DIRECTIONS FOR THIS TASK:
Only the lines below between the ones containing "### Available Automation Scripts" and "## 🏆 Success Story Reference", inclusive, are to be reproduced, each exactly as it stands.

THE DATA:

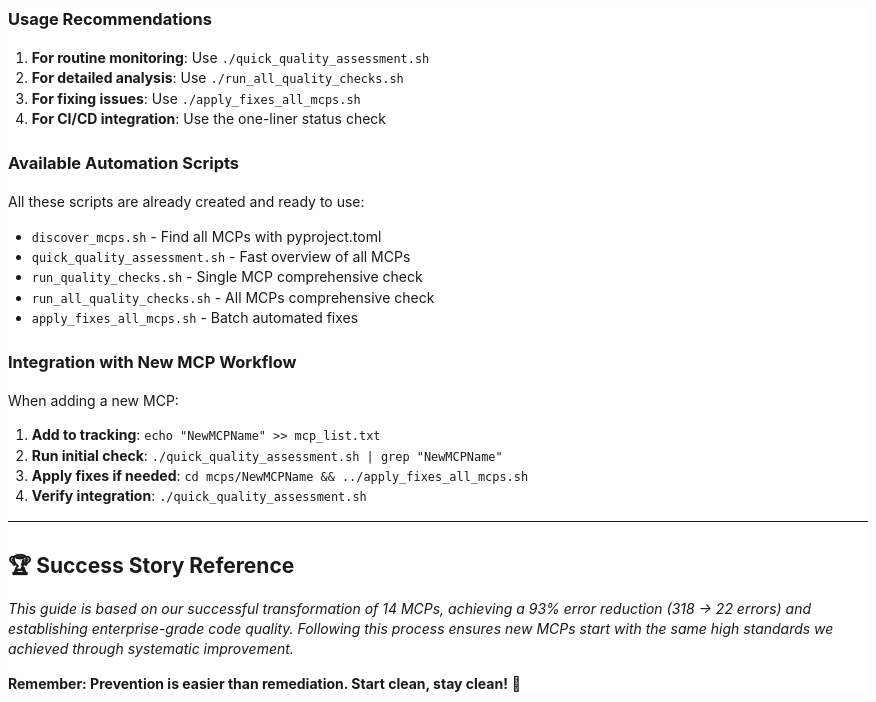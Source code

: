 ### Usage Recommendations
1. **For routine monitoring**: Use `./quick_quality_assessment.sh`
2. **For detailed analysis**: Use `./run_all_quality_checks.sh`
3. **For fixing issues**: Use `./apply_fixes_all_mcps.sh`
4. **For CI/CD integration**: Use the one-liner status check

### Available Automation Scripts
All these scripts are already created and ready to use:

- `discover_mcps.sh` - Find all MCPs with pyproject.toml
- `quick_quality_assessment.sh` - Fast overview of all MCPs
- `run_quality_checks.sh` - Single MCP comprehensive check
- `run_all_quality_checks.sh` - All MCPs comprehensive check
- `apply_fixes_all_mcps.sh` - Batch automated fixes

### Integration with New MCP Workflow
When adding a new MCP:

1. **Add to tracking**: `echo "NewMCPName" >> mcp_list.txt`
2. **Run initial check**: `./quick_quality_assessment.sh | grep "NewMCPName"`
3. **Apply fixes if needed**: `cd mcps/NewMCPName && ../apply_fixes_all_mcps.sh`
4. **Verify integration**: `./quick_quality_assessment.sh`

---

## 🏆 Success Story Reference

*This guide is based on our successful transformation of 14 MCPs, achieving a 93% error reduction (318 → 22 errors) and establishing enterprise-grade code quality. Following this process ensures new MCPs start with the same high standards we achieved through systematic improvement.*

**Remember: Prevention is easier than remediation. Start clean, stay clean!** 🚀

OUTPUT FOR THIS EXERCISE:
### Available Automation Scripts
All these scripts are already created and ready to use:

- `discover_mcps.sh` - Find all MCPs with pyproject.toml
- `quick_quality_assessment.sh` - Fast overview of all MCPs
- `run_quality_checks.sh` - Single MCP comprehensive check
- `run_all_quality_checks.sh` - All MCPs comprehensive check
- `apply_fixes_all_mcps.sh` - Batch automated fixes

### Integration with New MCP Workflow
When adding a new MCP:

1. **Add to tracking**: `echo "NewMCPName" >> mcp_list.txt`
2. **Run initial check**: `./quick_quality_assessment.sh | grep "NewMCPName"`
3. **Apply fixes if needed**: `cd mcps/NewMCPName && ../apply_fixes_all_mcps.sh`
4. **Verify integration**: `./quick_quality_assessment.sh`

---

## 🏆 Success Story Reference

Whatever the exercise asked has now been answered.